Eu não concordo com isso. Mesmo que os contratos estivessem bem feitos - e só
uma pequena parte das PPP tem contratos bem feitos -, os direitos só são
adquiridos se ambas as partes cumprirem as suas responsabilidades. E o facto é
que a Lusoponte desde o início não cumpriu o que lhe competia no âmbito do
contrato. Nas PPP nós temos contratos ilegais por três razões: alguns têm
anexos confidenciais e na administração pública não pode haver anexos
confidenciais! Toda a despesa pública tem de ser devidamente orçamentada e
cabimentada. Se não houver orçamentação e cabimentação a despesa não pode pura
e simplesmente ser feita! Há acordos de PPP que são confidenciais. E estão na
net! Aparece lá um documento com as tabelas de preços e um carimbo a dizer
confidencial! Portanto são nulos! E há um aspecto ainda mais grave: as
responsabilidades plurianuais das PPP têm de surgir nos orçamentos de Estado
dos diversos anos numa orçamentação plurianual. Onde é que isto vem? Na lei de
enquadramento orçamental. Aquelas PPP que não tiveram desde o início a sua
afectação de recursos nos orçamentos dos próximos anos não devem ser pagas,
ponto final!
Mas
então porque é que este governo não fez nada, quando disse que faria?
Eu
achei que quando esta maioria actual chegou ao governo em final de 2011
efectivamente iria renegociar as PPP, como o Dr. Passos Coelho sempre anunciou.

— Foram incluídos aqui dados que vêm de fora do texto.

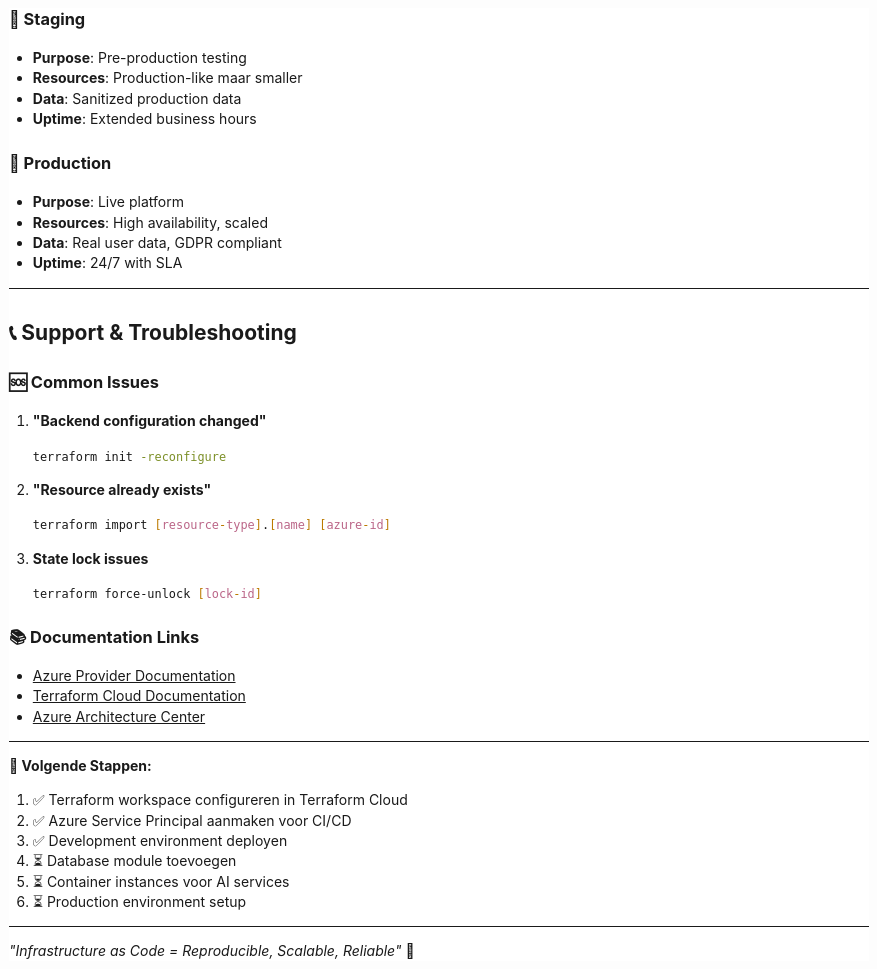 ### 🧪 Staging  
- **Purpose**: Pre-production testing
- **Resources**: Production-like maar smaller
- **Data**: Sanitized production data
- **Uptime**: Extended business hours

### 🚀 Production
- **Purpose**: Live platform
- **Resources**: High availability, scaled
- **Data**: Real user data, GDPR compliant
- **Uptime**: 24/7 with SLA

---

## 📞 Support & Troubleshooting

### 🆘 Common Issues

1. **"Backend configuration changed"**
   ```bash
   terraform init -reconfigure
   ```

2. **"Resource already exists"**
   ```bash
   terraform import [resource-type].[name] [azure-id]
   ```

3. **State lock issues**
   ```bash
   terraform force-unlock [lock-id]
   ```

### 📚 Documentation Links

- [Azure Provider Documentation](https://registry.terraform.io/providers/hashicorp/azurerm/latest/docs)
- [Terraform Cloud Documentation](https://www.terraform.io/cloud/docs)
- [Azure Architecture Center](https://docs.microsoft.com/en-us/azure/architecture/)

---

**🎯 Volgende Stappen:**

1. ✅ Terraform workspace configureren in Terraform Cloud
2. ✅ Azure Service Principal aanmaken voor CI/CD
3. ✅ Development environment deployen
4. ⏳ Database module toevoegen
5. ⏳ Container instances voor AI services
6. ⏳ Production environment setup

---

*"Infrastructure as Code = Reproducible, Scalable, Reliable"* 🚀
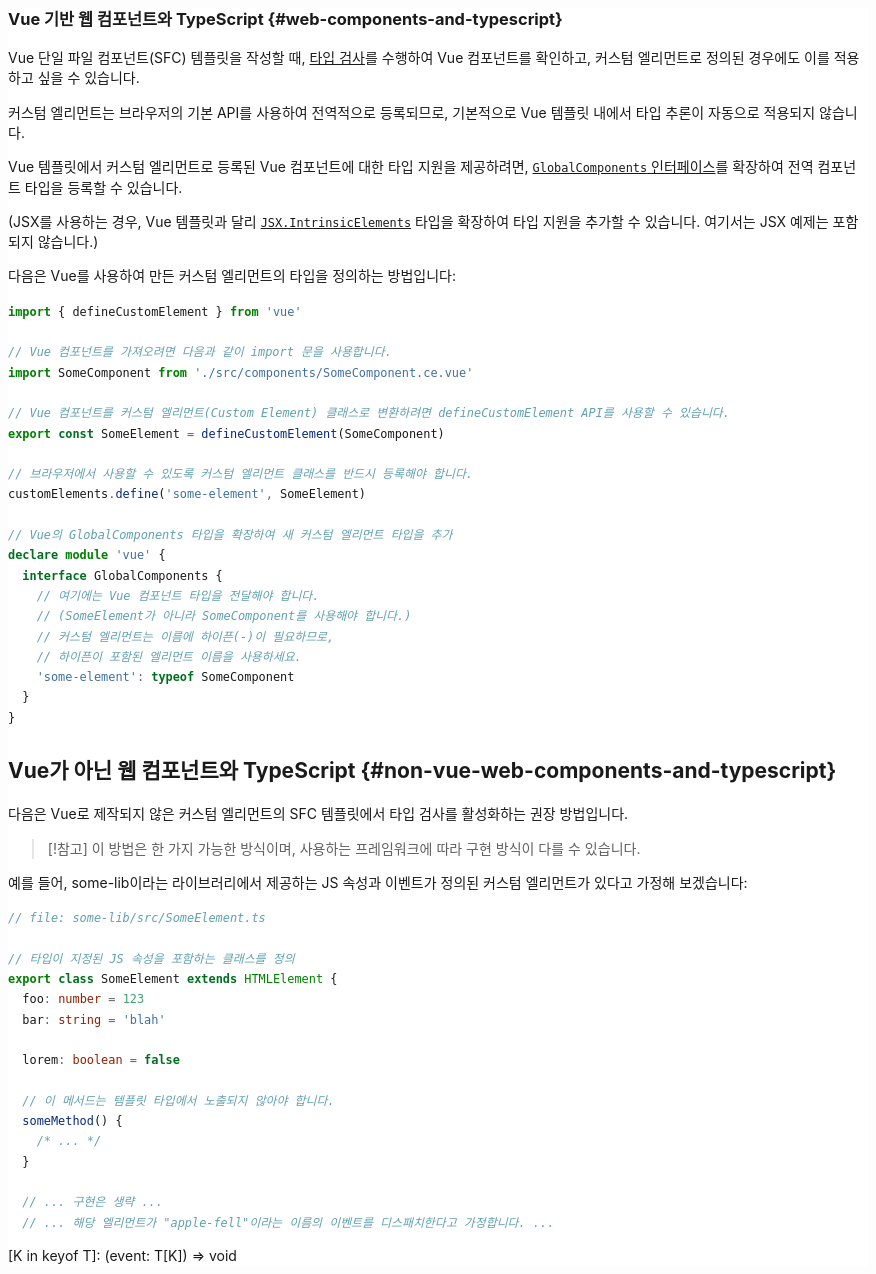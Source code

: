 ### Vue 기반 웹 컴포넌트와 TypeScript {#web-components-and-typescript}

Vue 단일 파일 컴포넌트(SFC) 템플릿을 작성할 때, [타입 검사](/guide/scaling-up/tooling.html#typescript)를 수행하여 Vue 컴포넌트를 확인하고, 커스텀 엘리먼트로 정의된 경우에도 이를 적용하고 싶을 수 있습니다.

커스텀 엘리먼트는 브라우저의 기본 API를 사용하여 전역적으로 등록되므로, 기본적으로 Vue 템플릿 내에서 타입 추론이 자동으로 적용되지 않습니다.

Vue 템플릿에서 커스텀 엘리먼트로 등록된 Vue 컴포넌트에 대한 타입 지원을 제공하려면, [`GlobalComponents` 인터페이스](https://github.com/vuejs/language-tools/wiki/Global-Component-Types)를 확장하여 전역 컴포넌트 타입을 등록할 수 있습니다.

(JSX를 사용하는 경우, Vue 템플릿과 달리 [`JSX.IntrinsicElements`](https://www.typescriptlang.org/docs/handbook/jsx.html#intrinsic-elements) 타입을 확장하여 타입 지원을 추가할 수 있습니다. 여기서는 JSX 예제는 포함되지 않습니다.)

다음은 Vue를 사용하여 만든 커스텀 엘리먼트의 타입을 정의하는 방법입니다:

```typescript
import { defineCustomElement } from 'vue'

// Vue 컴포넌트를 가져오려면 다음과 같이 import 문을 사용합니다.
import SomeComponent from './src/components/SomeComponent.ce.vue'

// Vue 컴포넌트를 커스텀 엘리먼트(Custom Element) 클래스로 변환하려면 defineCustomElement API를 사용할 수 있습니다.
export const SomeElement = defineCustomElement(SomeComponent)

// 브라우저에서 사용할 수 있도록 커스텀 엘리먼트 클래스를 반드시 등록해야 합니다.
customElements.define('some-element', SomeElement)

// Vue의 GlobalComponents 타입을 확장하여 새 커스텀 엘리먼트 타입을 추가
declare module 'vue' {
  interface GlobalComponents {
    // 여기에는 Vue 컴포넌트 타입을 전달해야 합니다.  
    // (SomeElement가 아니라 SomeComponent를 사용해야 합니다.)  
    // 커스텀 엘리먼트는 이름에 하이픈(-)이 필요하므로,  
    // 하이픈이 포함된 엘리먼트 이름을 사용하세요.
    'some-element': typeof SomeComponent
  }
}
```

## Vue가 아닌 웹 컴포넌트와 TypeScript {#non-vue-web-components-and-typescript}

다음은 Vue로 제작되지 않은 커스텀 엘리먼트의 SFC 템플릿에서 타입 검사를 활성화하는 권장 방법입니다.

> [!참고]
> 이 방법은 한 가지 가능한 방식이며, 사용하는 프레임워크에 따라 구현 방식이 다를 수 있습니다.


예를 들어, some-lib이라는 라이브러리에서 제공하는 JS 속성과 이벤트가 정의된 커스텀 엘리먼트가 있다고 가정해 보겠습니다:

```ts
// file: some-lib/src/SomeElement.ts

// 타입이 지정된 JS 속성을 포함하는 클래스를 정의
export class SomeElement extends HTMLElement {
  foo: number = 123
  bar: string = 'blah'

  lorem: boolean = false

  // 이 메서드는 템플릿 타입에서 노출되지 않아야 합니다.
  someMethod() {
    /* ... */
  }

  // ... 구현은 생략 ...
  // ... 해당 엘리먼트가 "apple-fell"이라는 이름의 이벤트를 디스패치한다고 가정합니다. ...
```

  [event: string]: Event
  [K in keyof T]: (event: T[K]) => void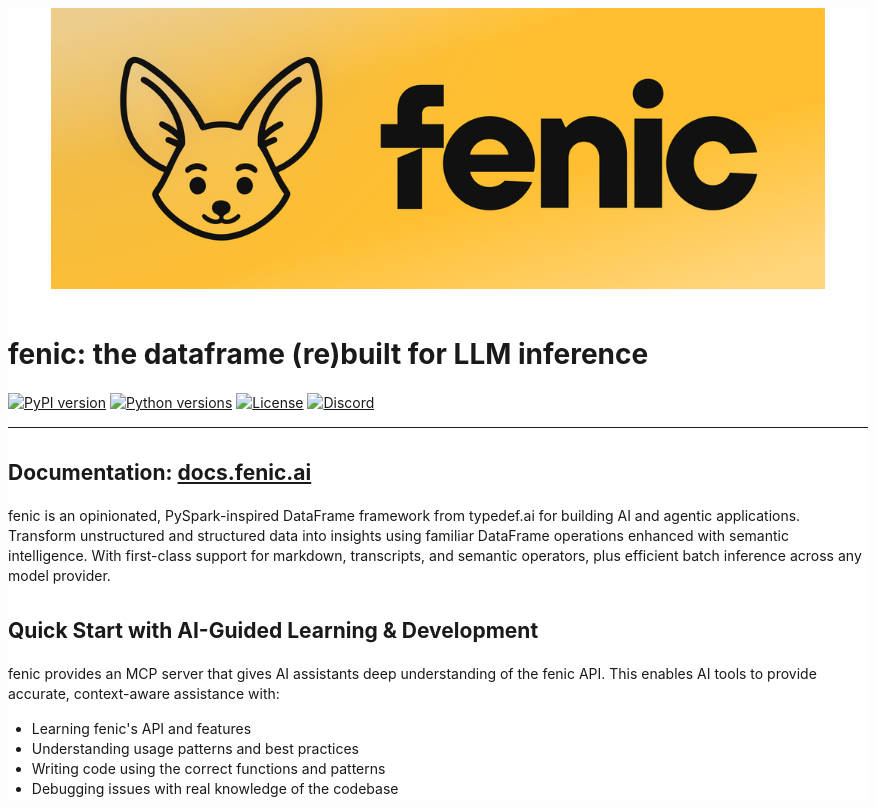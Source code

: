 
<div align="center">
    <picture>
        <source media="(prefers-color-scheme: dark)" srcset="docs/images/typedef-fenic-logo-dark.png">
        <img src="docs/images/typedef-fenic-logo-github-yellow.png" alt="fenic, by typedef" width="90%">
    </picture>
</div>

# fenic: the dataframe (re)built for LLM inference

[![PyPI version](https://img.shields.io/pypi/v/fenic.svg)](https://pypi.org/project/fenic/)
[![Python versions](https://img.shields.io/pypi/pyversions/fenic.svg)](https://pypi.org/project/fenic/)
[![License](https://img.shields.io/github/license/typedef-ai/fenic.svg)](https://github.com/typedef-ai/fenic/blob/main/LICENSE)
[![Discord](https://img.shields.io/discord/1381706122322513952?label=Discord&logo=discord)](https://discord.gg/GdqF3J7huR)

---

## **Documentation**: [docs.fenic.ai](https://docs.fenic.ai/)

fenic is an opinionated, PySpark-inspired DataFrame framework from typedef.ai for building AI and agentic applications. Transform unstructured and structured data into insights using familiar DataFrame operations enhanced with semantic intelligence. With first-class support for markdown, transcripts, and semantic operators, plus efficient batch inference across any model provider.

## Quick Start with AI-Guided Learning & Development

fenic provides an MCP server that gives AI assistants deep understanding of the fenic API. This enables AI tools to provide accurate, context-aware assistance with:

- Learning fenic's API and features
- Understanding usage patterns and best practices
- Writing code using the correct functions and patterns
- Debugging issues with real knowledge of the codebase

Disse-o publicamente, disse-o particularmente. Que renegociação se fez até
hoje? Não fizeram renegociações nenhumas! O que é que foi renegociado? As
parcerias que iriam ser feitas e não se fizeram - portanto não se pagam, mas
mesmo assim houve lugar a indemnizações. E ao nível da manutenção das
auto--estradas havia um trabalho de manutenção que iria ser desenvolvido pelos
privados e passou para o Estado e o Estado deixou de pagar isso. O engenheiro
Sócrates tinha previsto o pagamento antecipado da manutenção, o que é uma
loucura absoluta! Imagine o que é uma pessoa ir comprar um carro e pagar logo a
manutenção até ao fim da vida do carro! Acontece que esta maioria não fez nada
nesta matéria. As PPP têm uma teia completamente urdida entre as grandes
sociedades de advogados, entre as financeiras e as grandes construtoras. Não é
por acaso que nós encontramos nos órgãos de administração da maioria das
construtoras todos aqueles que trabalharam nas obras públicas nos diversos
governos. Não há ministro da área das obras públicas que não tenha ido
trabalhar nas PPP. No sector financeiro também estão aqueles que articulam a
engenharia financeira das PPP e a própria legislação das PPP é elaborada nas
grandes sociedades de advogados. A política precisa de uma desinfecção.
Temos
neste momento o engenheiro Sócrates em prisão preventiva, hoje há buscas no
universo Espírito Santo, o próprio Presidente da República apareceu envolvido
no caso BPN...
No
parlamento há registos de interesses. As pessoas têm de dizer que propriedades
têm, isso funciona relativamente bem, mas o que é que depois não existe e
deveria existir? Uma comissão de ética que impedisse que o presidente da
comissão de Segurança Social ao mesmo tempo fosse consultor do Montepio, que
actua essencialmente na área da solidariedade. O grande problema é um deputado
exercer funções privadas que têm a ver com a actividade que tutela a nível
público. Estes cavalheiros são deputados para terem informação privilegiada
para beneficiarem os grupos económicos onde trabalham! Eu não vejo nenhum
problema em que uma pessoa tenha um café e seja deputado. Mas agora se trabalha
na agricultura e está na comissão de Agricultura isto é inadmissível. A
comissão de Ética, que deveria estar lá para tutelar esta matéria, pouco fez.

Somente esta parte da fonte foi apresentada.